» **Exercise instructions**
The entries shown here must be retyped in full, with no pictures included.

Saved data entries:
____________________

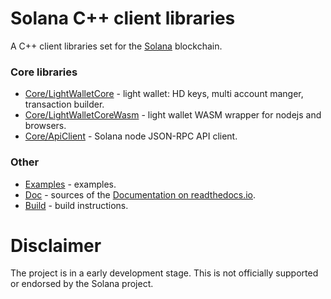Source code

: # Solana C++ client libraries
A C++ client libraries set for the [Solana](https://solana.com/) blockchain. 

### Core libraries

* [Core/LightWalletCore](/Core/LightWalletCore) - light wallet: HD keys, multi account manger, transaction builder.
* [Core/LightWalletCoreWasm](/Core/LightWalletCoreWasm) - light wallet WASM wrapper for nodejs and browsers.
* [Core/ApiClient](/Core/ApiClient) - Solana node JSON-RPC API client.

### Other

* [Examples](/Examples) - examples.
* [Doc](/Doc) - sources of the [Documentation on readthedocs.io](https://solana-cpp.readthedocs.io/en/latest/).
* [Build](/Build) - build instructions.

# Disclaimer
The project is in a early development stage. This is not officially supported or endorsed by the Solana project.

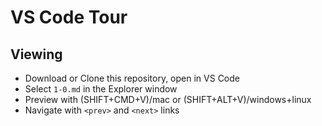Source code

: # VS Code Tour

## Viewing

* Download or Clone this repository, open in VS Code
* Select `1-0.md` in the Explorer window
* Preview with (SHIFT+CMD+V)/mac or (SHIFT+ALT+V)/windows+linux
* Navigate with `<prev>` and `<next>` links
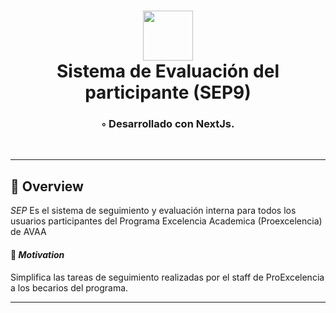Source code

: <body>
    <div align="center">
        <h1 align="center">
            <img src="https://seb-git-adddb-mustafinho.vercel.app/_next/image?url=%2Fproexcelencia.png&w=384&q=75" width="80" />
          <br>Sistema de Evaluación del participante (SEP9)
        </h1>
        <h3>◦ Desarrollado con NextJs.</h3>
        <br>
    </div>
</body>

---

## 📍 Overview

*SEP* Es el sistema de seguimiento y evaluación interna para todos los usuarios participantes del Programa Excelencia Academica (Proexcelencia) de AVAA 

#### 🎯 *Motivation*
Simplifica las tareas de seguimiento realizadas por el staff de ProExcelencia a los becarios del programa.

---

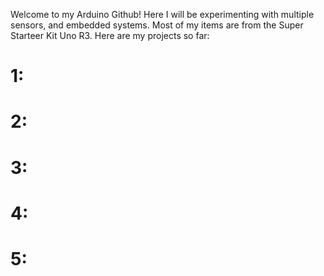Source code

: Welcome to my Arduino Github! Here I will be experimenting with multiple sensors, and embedded systems. 
Most of my items are from the Super Starteer Kit Uno R3.
Here are my projects so far:
# 1: 
# 2: 
# 3:
# 4:
# 5:
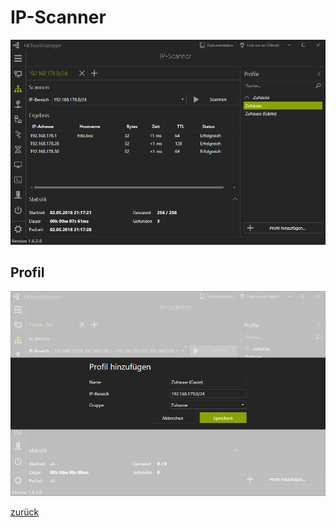# IP-Scanner

![IPScanner](../../_images/IPScanner.de-DE.png)

## Profil

![IPScanner_Profile](../../_images/IPScanner_Profile.de-DE.png)

[zurück](../README.md)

____________________

» **Written solution**
Source code

: # Solana C++ client libraries
A C++ client libraries set for the [Solana](https://solana.com/) blockchain. 

### Core libraries

* [Core/LightWalletCore](/Core/LightWalletCore) - light wallet: HD keys, multi account manger, transaction builder.
* [Core/LightWalletCoreWasm](/Core/LightWalletCoreWasm) - light wallet WASM wrapper for nodejs and browsers.
* [Core/ApiClient](/Core/ApiClient) - Solana node JSON-RPC API client.

### Other

* [Examples](/Examples) - examples.
* [Doc](/Doc) - sources of the [Documentation on readthedocs.io](https://solana-cpp.readthedocs.io/en/latest/).
* [Build](/Build) - build instructions.

# Disclaimer
The project is in a early development stage. This is not officially supported or endorsed by the Solana project.

Source code

: # VS Code Tour

## Viewing

* Download or Clone this repository, open in VS Code
* Select `1-0.md` in the Explorer window
* Preview with (SHIFT+CMD+V)/mac or (SHIFT+ALT+V)/windows+linux
* Navigate with `<prev>` and `<next>` links
Source code

: <body>
    <div align="center">
        <h1 align="center">
            <img src="https://seb-git-adddb-mustafinho.vercel.app/_next/image?url=%2Fproexcelencia.png&w=384&q=75" width="80" />
          <br>Sistema de Evaluación del participante (SEP9)
        </h1>
        <h3>◦ Desarrollado con NextJs.</h3>
        <br>
    </div>
</body>

---

## 📍 Overview

*SEP* Es el sistema de seguimiento y evaluación interna para todos los usuarios participantes del Programa Excelencia Academica (Proexcelencia) de AVAA 

#### 🎯 *Motivation*
Simplifica las tareas de seguimiento realizadas por el staff de ProExcelencia a los becarios del programa.

---

Source code

: Welcome to my Arduino Github! Here I will be experimenting with multiple sensors, and embedded systems. 
Most of my items are from the Super Starteer Kit Uno R3.
Here are my projects so far:
# 1: 
# 2: 
# 3:
# 4:
# 5:
# IP-Scanner

![IPScanner](../../_images/IPScanner.de-DE.png)

## Profil

![IPScanner_Profile](../../_images/IPScanner_Profile.de-DE.png)

[zurück](../README.md)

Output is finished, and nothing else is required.